### What you will do
From the line with "wield the shadows of Coenta, while light" through the line with "exchange for donating small cakes shaped", inclusive, return each line of the data below exactly and leave the rest out.

↓

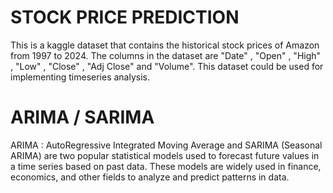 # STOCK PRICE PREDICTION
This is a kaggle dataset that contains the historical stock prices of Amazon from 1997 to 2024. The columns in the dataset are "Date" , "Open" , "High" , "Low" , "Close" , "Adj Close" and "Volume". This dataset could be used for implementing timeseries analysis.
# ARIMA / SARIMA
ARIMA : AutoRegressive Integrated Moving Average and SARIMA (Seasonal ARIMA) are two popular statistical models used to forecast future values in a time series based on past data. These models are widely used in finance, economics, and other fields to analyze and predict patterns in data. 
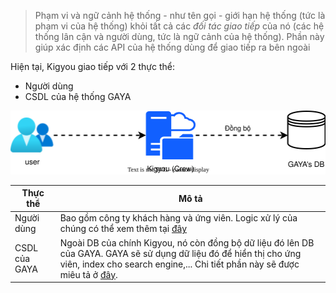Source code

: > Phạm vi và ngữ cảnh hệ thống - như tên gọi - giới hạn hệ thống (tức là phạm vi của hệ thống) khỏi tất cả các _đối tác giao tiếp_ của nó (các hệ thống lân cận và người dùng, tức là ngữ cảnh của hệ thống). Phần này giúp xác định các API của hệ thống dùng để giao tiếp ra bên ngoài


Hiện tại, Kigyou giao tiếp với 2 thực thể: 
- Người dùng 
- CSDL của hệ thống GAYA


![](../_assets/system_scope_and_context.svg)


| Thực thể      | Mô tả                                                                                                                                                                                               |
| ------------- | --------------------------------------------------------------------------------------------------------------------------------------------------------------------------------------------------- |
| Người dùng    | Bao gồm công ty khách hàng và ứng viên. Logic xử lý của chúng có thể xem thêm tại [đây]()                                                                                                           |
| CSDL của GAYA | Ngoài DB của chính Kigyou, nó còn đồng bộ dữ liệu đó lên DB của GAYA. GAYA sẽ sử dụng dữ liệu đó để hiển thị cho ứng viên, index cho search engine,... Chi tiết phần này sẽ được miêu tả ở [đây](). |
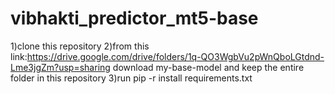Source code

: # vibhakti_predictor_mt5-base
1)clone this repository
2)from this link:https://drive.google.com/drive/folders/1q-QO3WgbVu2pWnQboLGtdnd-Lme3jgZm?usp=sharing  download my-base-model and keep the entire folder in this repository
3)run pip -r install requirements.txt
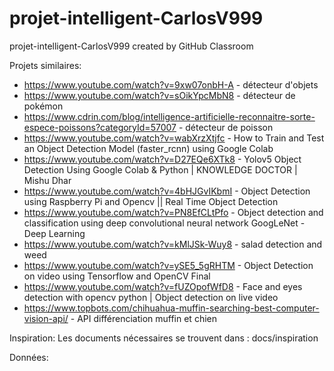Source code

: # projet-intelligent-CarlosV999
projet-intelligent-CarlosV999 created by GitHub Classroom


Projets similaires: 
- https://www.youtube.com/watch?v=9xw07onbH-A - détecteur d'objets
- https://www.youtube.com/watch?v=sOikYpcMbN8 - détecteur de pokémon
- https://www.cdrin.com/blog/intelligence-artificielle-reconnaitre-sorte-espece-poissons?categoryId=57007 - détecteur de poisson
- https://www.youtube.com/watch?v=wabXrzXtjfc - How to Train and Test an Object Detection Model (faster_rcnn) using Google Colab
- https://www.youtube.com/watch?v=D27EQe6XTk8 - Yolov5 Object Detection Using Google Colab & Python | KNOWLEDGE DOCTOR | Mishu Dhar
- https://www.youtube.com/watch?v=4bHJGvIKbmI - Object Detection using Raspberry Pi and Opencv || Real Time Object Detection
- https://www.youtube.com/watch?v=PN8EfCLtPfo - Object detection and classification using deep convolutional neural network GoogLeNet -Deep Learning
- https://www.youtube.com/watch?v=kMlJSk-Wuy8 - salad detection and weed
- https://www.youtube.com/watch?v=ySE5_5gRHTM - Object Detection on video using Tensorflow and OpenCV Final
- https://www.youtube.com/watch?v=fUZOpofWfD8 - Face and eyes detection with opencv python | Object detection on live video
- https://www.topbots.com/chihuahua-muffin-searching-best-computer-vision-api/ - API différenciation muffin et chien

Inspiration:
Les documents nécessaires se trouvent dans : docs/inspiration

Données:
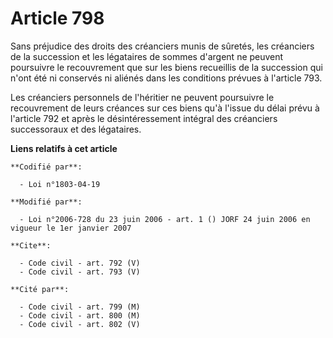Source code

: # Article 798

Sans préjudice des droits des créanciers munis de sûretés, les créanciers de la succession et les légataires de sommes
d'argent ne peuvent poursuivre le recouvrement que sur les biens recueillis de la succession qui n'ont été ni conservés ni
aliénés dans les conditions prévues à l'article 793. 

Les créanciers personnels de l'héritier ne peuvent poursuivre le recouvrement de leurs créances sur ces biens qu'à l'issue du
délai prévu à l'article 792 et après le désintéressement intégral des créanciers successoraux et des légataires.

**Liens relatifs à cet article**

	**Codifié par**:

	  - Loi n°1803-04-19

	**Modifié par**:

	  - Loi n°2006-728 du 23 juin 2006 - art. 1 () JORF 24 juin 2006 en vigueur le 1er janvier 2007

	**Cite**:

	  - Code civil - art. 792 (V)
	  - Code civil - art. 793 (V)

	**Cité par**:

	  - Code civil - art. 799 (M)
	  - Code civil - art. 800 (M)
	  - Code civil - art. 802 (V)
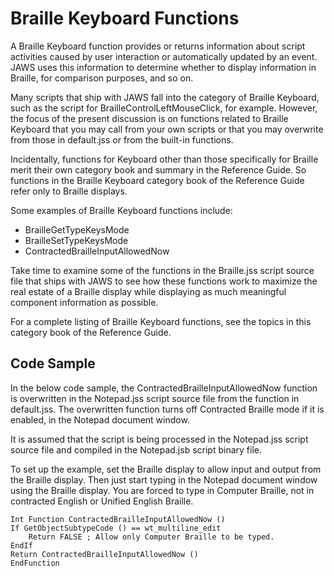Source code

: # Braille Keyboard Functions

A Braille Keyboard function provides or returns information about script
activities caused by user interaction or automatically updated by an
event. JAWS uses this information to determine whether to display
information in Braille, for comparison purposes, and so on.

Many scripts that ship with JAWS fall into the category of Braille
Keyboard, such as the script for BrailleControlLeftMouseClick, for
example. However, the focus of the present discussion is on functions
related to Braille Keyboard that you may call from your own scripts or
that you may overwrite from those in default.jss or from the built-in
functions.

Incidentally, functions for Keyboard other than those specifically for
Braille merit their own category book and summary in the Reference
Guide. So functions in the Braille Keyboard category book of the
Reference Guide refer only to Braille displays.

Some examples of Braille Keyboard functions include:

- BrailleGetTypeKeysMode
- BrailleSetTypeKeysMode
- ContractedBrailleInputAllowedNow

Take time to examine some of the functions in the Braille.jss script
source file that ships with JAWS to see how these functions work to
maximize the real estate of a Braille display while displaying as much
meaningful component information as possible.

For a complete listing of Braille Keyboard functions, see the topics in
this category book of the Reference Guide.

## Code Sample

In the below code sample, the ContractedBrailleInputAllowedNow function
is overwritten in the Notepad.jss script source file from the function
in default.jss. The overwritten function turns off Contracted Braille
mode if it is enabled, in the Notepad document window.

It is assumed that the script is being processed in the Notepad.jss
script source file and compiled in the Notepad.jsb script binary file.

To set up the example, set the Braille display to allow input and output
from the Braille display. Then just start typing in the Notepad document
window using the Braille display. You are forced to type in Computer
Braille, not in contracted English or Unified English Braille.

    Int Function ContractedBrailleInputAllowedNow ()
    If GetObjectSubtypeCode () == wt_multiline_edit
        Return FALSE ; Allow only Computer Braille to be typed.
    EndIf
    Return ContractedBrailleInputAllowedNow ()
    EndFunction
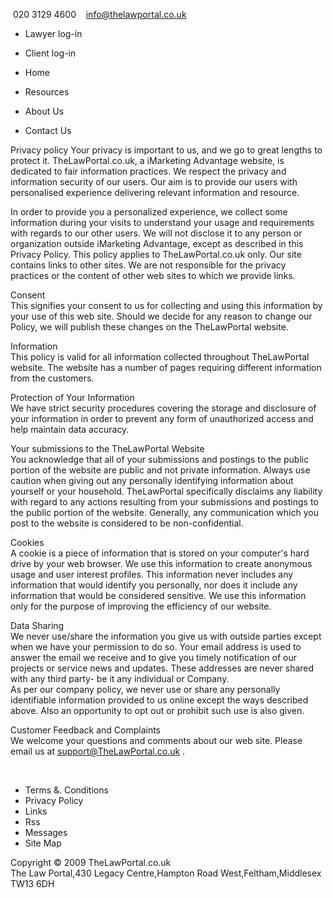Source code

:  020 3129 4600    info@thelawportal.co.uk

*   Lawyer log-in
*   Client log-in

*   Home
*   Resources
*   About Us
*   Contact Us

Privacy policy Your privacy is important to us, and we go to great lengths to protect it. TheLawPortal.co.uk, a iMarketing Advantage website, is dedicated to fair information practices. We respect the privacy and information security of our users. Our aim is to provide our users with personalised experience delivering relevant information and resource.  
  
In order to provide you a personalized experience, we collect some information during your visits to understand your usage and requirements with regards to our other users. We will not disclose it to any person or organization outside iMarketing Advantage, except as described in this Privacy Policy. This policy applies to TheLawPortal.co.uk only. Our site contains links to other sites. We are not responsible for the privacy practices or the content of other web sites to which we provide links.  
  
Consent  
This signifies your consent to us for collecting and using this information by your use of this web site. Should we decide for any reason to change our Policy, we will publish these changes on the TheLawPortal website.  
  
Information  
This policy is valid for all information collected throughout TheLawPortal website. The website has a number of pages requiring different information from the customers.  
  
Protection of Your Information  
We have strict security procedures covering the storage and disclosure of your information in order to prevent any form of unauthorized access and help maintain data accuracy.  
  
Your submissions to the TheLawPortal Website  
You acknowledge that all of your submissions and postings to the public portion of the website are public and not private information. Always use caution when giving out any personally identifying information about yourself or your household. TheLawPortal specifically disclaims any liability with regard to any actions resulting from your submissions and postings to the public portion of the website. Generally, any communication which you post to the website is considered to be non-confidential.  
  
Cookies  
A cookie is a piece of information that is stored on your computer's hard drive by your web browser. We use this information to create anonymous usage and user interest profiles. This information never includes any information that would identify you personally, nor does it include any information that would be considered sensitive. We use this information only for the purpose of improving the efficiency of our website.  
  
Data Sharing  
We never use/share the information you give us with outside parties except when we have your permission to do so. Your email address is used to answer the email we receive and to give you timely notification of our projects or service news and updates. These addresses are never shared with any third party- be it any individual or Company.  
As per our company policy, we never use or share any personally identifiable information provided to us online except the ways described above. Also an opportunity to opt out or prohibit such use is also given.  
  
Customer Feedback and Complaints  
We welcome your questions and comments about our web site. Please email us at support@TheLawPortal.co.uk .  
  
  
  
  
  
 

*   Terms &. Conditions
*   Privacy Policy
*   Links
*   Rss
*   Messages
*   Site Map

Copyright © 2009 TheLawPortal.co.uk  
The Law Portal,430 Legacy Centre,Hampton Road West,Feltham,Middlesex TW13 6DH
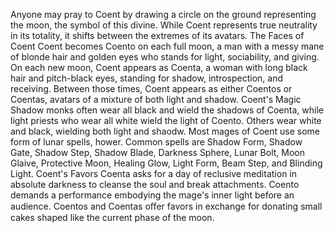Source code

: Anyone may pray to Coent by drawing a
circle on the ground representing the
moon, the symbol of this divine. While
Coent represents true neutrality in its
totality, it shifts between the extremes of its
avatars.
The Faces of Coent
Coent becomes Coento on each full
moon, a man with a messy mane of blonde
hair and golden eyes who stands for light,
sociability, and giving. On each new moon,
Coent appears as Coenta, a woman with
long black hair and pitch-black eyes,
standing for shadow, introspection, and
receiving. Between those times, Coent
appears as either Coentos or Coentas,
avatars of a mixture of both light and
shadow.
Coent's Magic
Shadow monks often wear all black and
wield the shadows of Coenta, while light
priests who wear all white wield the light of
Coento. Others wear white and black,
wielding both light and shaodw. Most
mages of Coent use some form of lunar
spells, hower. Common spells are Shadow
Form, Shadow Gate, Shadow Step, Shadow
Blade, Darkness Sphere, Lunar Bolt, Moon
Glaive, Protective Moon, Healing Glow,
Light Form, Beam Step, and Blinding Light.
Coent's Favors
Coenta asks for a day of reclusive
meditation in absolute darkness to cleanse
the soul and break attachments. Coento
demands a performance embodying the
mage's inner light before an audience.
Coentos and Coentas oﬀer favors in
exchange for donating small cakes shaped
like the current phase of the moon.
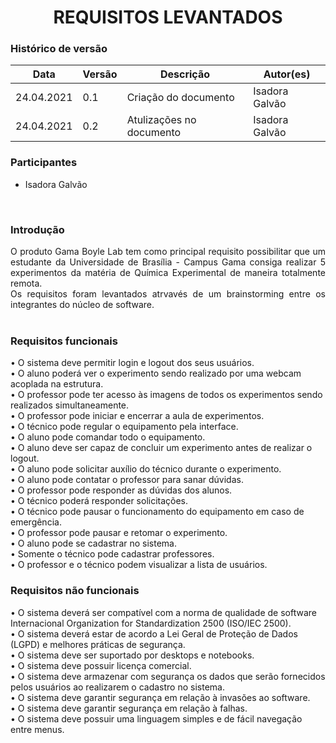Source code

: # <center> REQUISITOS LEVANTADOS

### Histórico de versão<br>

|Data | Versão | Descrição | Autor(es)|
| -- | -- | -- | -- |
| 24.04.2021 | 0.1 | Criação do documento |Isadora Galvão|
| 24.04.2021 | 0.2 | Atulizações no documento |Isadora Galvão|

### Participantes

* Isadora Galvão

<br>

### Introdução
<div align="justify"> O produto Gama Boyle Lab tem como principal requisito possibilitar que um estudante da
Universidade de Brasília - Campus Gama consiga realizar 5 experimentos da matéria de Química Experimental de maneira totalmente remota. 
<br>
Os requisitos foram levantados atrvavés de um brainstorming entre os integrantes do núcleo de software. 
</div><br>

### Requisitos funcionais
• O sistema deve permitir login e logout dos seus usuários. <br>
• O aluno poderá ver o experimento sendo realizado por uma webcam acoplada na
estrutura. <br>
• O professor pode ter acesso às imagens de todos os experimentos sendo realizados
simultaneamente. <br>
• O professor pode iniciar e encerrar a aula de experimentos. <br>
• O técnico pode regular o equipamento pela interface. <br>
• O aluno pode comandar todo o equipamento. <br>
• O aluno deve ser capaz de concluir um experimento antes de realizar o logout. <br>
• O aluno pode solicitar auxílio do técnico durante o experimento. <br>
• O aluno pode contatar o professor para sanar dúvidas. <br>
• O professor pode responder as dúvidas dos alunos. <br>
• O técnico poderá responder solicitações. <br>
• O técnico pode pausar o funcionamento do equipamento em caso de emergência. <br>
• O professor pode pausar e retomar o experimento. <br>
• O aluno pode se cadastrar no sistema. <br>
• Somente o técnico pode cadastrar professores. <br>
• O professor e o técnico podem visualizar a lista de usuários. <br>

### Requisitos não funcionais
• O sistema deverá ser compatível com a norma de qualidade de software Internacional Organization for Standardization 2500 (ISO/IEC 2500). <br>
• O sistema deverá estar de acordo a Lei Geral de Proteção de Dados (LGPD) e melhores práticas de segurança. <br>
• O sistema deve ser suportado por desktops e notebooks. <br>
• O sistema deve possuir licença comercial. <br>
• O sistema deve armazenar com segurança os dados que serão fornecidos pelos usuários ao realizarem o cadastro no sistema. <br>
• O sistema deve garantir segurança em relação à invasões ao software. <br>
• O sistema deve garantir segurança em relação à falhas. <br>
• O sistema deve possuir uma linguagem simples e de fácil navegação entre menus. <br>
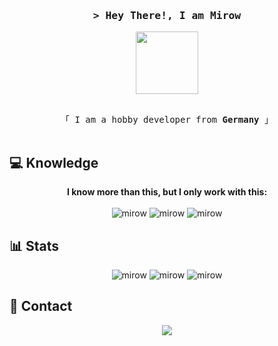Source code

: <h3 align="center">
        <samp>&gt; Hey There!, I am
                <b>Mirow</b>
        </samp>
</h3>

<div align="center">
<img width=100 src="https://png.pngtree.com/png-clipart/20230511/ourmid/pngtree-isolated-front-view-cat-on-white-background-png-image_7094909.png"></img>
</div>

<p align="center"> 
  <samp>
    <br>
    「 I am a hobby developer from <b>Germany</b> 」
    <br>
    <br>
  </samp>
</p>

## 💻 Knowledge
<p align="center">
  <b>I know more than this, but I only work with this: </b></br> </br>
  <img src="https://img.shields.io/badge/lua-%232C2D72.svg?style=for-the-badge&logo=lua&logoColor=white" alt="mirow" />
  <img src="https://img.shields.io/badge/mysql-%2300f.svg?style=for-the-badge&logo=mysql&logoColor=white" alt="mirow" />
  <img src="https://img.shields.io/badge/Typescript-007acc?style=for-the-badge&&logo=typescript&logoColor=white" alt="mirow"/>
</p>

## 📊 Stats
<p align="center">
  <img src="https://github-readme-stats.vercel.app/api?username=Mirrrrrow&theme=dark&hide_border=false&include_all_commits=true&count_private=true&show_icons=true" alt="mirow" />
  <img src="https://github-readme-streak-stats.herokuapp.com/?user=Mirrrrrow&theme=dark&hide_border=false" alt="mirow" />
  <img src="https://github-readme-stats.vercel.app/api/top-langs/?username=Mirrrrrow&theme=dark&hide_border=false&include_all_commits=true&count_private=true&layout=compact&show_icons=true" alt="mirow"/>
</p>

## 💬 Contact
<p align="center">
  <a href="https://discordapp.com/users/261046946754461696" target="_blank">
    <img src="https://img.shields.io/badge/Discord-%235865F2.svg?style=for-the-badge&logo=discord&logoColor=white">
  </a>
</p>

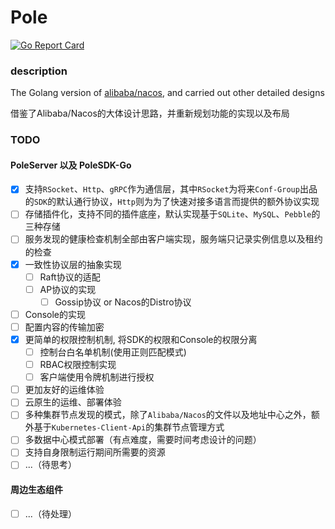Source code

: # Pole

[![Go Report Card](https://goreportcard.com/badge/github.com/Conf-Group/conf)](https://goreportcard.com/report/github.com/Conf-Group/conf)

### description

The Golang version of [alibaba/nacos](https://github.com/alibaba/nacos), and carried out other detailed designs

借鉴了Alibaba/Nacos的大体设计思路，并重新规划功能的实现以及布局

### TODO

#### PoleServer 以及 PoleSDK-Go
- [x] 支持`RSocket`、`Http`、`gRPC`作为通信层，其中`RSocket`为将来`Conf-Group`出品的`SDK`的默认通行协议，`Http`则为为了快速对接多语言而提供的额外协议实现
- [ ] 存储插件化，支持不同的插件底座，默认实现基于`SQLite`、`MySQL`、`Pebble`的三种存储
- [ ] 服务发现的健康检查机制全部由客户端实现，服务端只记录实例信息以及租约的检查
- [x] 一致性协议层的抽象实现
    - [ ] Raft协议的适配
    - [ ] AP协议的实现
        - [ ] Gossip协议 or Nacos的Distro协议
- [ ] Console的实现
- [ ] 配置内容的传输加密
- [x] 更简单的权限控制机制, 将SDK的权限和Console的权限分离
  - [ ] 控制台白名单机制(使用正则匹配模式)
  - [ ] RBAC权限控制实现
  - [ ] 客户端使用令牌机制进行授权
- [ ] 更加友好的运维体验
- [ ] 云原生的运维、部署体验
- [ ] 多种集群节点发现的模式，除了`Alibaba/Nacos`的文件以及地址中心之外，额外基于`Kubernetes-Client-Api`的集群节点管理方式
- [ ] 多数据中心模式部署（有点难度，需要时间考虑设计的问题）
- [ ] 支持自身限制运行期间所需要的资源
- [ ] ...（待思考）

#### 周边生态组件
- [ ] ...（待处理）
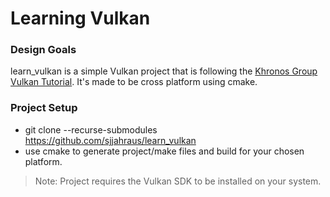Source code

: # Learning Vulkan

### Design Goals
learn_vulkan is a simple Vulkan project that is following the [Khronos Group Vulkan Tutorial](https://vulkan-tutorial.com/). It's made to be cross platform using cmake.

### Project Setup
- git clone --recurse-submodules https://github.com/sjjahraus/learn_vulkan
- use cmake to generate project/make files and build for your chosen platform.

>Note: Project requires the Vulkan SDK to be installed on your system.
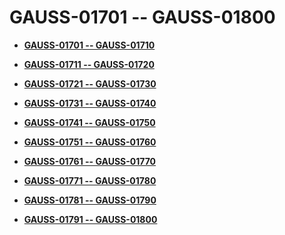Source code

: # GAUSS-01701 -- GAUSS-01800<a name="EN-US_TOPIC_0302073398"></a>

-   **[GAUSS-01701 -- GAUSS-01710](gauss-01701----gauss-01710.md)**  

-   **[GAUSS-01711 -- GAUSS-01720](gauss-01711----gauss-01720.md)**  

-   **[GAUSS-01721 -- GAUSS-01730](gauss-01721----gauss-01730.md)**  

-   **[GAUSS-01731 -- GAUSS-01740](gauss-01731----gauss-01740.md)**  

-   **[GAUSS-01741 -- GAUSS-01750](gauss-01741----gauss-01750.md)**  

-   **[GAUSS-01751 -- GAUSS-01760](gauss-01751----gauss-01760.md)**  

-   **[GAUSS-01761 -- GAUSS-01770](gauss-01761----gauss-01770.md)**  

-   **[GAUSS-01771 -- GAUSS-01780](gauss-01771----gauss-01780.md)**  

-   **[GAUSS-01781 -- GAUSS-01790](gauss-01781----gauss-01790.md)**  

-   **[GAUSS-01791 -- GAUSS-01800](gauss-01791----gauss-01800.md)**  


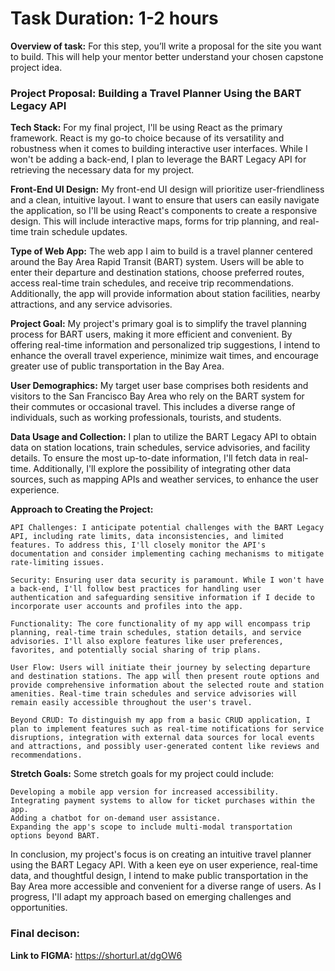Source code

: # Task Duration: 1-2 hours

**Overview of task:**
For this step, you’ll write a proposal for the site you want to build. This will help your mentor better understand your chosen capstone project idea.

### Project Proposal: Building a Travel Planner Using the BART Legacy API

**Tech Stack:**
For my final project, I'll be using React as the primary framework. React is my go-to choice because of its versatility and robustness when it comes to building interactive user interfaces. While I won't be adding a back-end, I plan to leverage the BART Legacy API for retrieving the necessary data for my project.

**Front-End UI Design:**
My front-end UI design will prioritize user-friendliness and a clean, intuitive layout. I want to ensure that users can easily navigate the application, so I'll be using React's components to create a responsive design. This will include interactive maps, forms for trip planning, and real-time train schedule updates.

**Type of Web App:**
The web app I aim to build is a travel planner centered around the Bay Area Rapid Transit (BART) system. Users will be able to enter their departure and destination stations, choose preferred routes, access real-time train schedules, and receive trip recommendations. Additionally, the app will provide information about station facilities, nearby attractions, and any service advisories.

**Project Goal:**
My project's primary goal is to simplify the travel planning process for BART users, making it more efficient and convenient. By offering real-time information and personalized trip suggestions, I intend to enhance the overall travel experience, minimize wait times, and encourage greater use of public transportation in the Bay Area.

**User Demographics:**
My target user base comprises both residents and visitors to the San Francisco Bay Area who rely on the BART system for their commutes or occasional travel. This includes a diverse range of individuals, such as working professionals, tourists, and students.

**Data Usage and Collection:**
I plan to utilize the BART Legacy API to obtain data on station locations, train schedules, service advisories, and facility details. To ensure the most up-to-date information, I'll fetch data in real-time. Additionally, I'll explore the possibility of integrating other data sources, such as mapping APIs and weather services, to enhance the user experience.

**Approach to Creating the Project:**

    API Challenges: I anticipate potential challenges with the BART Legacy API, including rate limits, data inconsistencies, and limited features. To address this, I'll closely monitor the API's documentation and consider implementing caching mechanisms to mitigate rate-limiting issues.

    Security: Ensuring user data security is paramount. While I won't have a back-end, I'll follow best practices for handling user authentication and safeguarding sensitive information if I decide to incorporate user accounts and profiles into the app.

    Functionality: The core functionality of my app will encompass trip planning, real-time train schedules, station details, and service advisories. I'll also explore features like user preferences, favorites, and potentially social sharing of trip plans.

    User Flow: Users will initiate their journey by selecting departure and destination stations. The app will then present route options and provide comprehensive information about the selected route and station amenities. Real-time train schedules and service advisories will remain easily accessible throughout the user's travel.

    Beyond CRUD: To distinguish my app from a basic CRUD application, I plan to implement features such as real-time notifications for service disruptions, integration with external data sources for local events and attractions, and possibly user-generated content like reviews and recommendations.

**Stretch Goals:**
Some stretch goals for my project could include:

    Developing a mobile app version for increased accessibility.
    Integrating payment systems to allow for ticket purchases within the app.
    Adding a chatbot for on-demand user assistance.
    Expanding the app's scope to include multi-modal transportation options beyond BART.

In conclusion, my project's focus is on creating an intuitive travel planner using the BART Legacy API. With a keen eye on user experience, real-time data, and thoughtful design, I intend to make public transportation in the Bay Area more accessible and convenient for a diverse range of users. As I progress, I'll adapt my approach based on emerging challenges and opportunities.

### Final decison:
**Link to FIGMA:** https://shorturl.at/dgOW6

↑

### Exercise response
wield the shadows of Coenta, while light
priests who wear all white wield the light of
Coento. Others wear white and black,
wielding both light and shaodw. Most
mages of Coent use some form of lunar
spells, hower. Common spells are Shadow
Form, Shadow Gate, Shadow Step, Shadow
Blade, Darkness Sphere, Lunar Bolt, Moon
Glaive, Protective Moon, Healing Glow,
Light Form, Beam Step, and Blinding Light.
Coent's Favors
Coenta asks for a day of reclusive
meditation in absolute darkness to cleanse
the soul and break attachments. Coento
demands a performance embodying the
mage's inner light before an audience.
Coentos and Coentas oﬀer favors in
exchange for donating small cakes shaped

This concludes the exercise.